What this task involves
For every line in the entries that contains "comerciales", show the whole line.

Exercise inputs

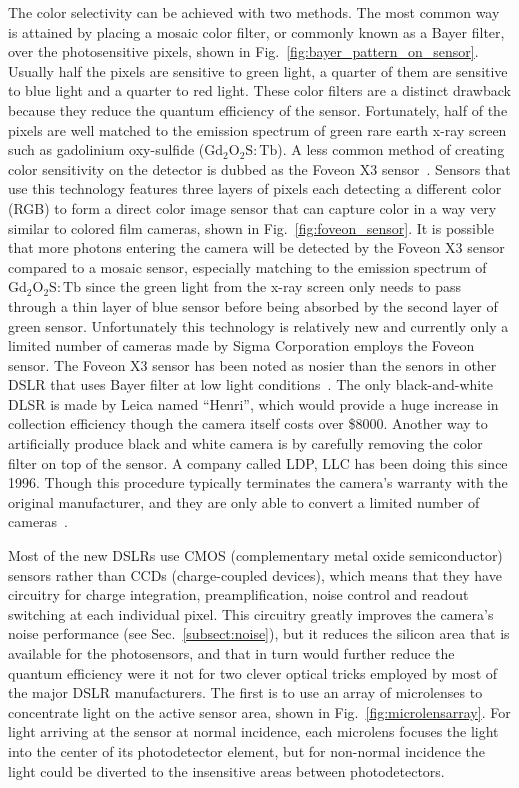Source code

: The color selectivity can be achieved with two methods.  The most common way is attained by placing a mosaic color filter, or commonly known as a Bayer filter, over the photosensitive pixels, shown in Fig.~\ref{fig:bayer_pattern_on_sensor}.  Usually half the pixels are sensitive to green light, a quarter of them are sensitive to blue light and a quarter to red light.  These color filters are a distinct drawback because they reduce the quantum efficiency of the sensor.  Fortunately, half of the pixels are well matched to the emission spectrum of green rare earth x-ray screen such as gadolinium oxy-sulfide ($\mathrm{Gd_2O_2S:Tb}$).  A less common method of creating color sensitivity on the detector is dubbed as the Foveon X3 sensor~\citep{foveon}.  Sensors that use this technology features three layers of pixels each detecting a different color (RGB) to form a direct color image sensor that can capture color in a way very similar to colored film cameras, shown in Fig.~\ref{fig:foveon_sensor}.  It is possible that more photons entering the camera will be detected by the Foveon X3 sensor compared to a mosaic sensor, especially matching to the emission spectrum of $\mathrm{Gd_2O_2S:Tb}$ since the green light from the x-ray screen only needs to pass through a thin layer of blue sensor before being absorbed by the second layer of green sensor.  Unfortunately this technology is relatively new and currently only a limited number of cameras made by Sigma Corporation employs the Foveon sensor.  The Foveon X3 sensor has been noted as nosier than the senors in other DSLR that uses Bayer filter at low light conditions~\citep{sigmasd10, stevesdigicams}.  The only black-and-white DLSR is made by Leica named ``Henri'', which would provide a huge increase in collection efficiency though the camera itself costs over \$8000.  Another way to artificially produce black and white camera is by carefully removing the color filter on top of the sensor.  A company called LDP, LLC has been doing this since 1996.  Though this procedure typically terminates the camera's warranty with the original manufacturer, and they are only able to convert a limited number of cameras~\citep{maxmax}.

Most of the new DSLRs use CMOS (complementary metal oxide semiconductor) sensors rather than CCDs (charge-coupled devices), which means that they have circuitry for charge integration, preamplification, noise control and readout switching at each individual pixel. This circuitry greatly improves the camera's noise performance (see Sec.~\ref{subsect:noise}), but it reduces the silicon area that is available for the photosensors, and that in turn would further reduce the quantum efficiency were it not for two clever optical tricks employed by most of the major DSLR manufacturers. The first is to use an array of microlenses to concentrate light on the active sensor area, shown in Fig.~\ref{fig:microlensarray}. For light arriving at the sensor at normal incidence, each microlens focuses the light into the center of its photodetector element, but for non-normal incidence the light could be diverted to the insensitive areas between photodetectors.

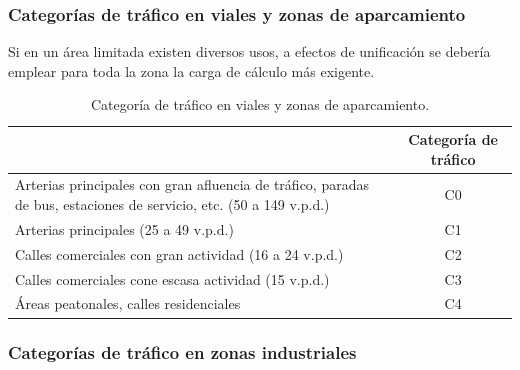 \documentclass[12pt,titlepage,openright]{report}
\begin{document}
\subsubsection{Categorías de tráfico en viales y zonas de aparcamiento}

Si en un área limitada existen diversos usos, a efectos de unificación se debería emplear para toda la zona la carga de cálculo más exigente.

\begin{table}[!htb]
\centering
\begin{tabular}{|p{7cm}|c|}
\hline
\centering{Uso previsto} & Categoría de tráfico\\ \hline
Arterias principales con gran afluencia de tráfico, paradas de bus, estaciones de servicio, etc. (50 a 149 v.p.d.) & C0\\ \hline
Arterias principales (25 a 49 v.p.d.) & C1\\ \hline
Calles comerciales con gran actividad (16 a 24 v.p.d.) & C2\\ \hline
Calles comerciales cone escasa actividad (15 v.p.d.) & C3\\ \hline
Áreas peatonales, calles residenciales & C4\\ \hline
\end{tabular}
\caption{Categoría de tráfico en viales y zonas de aparcamiento.}
\label{categoriadetraficoenviales}
\end{table}


\subsubsection{Categorías de tráfico en zonas industriales}
\end{document}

Result for this task
Calles comerciales con gran actividad (16 a 24 v.p.d.) & C2\\ \hline
Calles comerciales cone escasa actividad (15 v.p.d.) & C3\\ \hline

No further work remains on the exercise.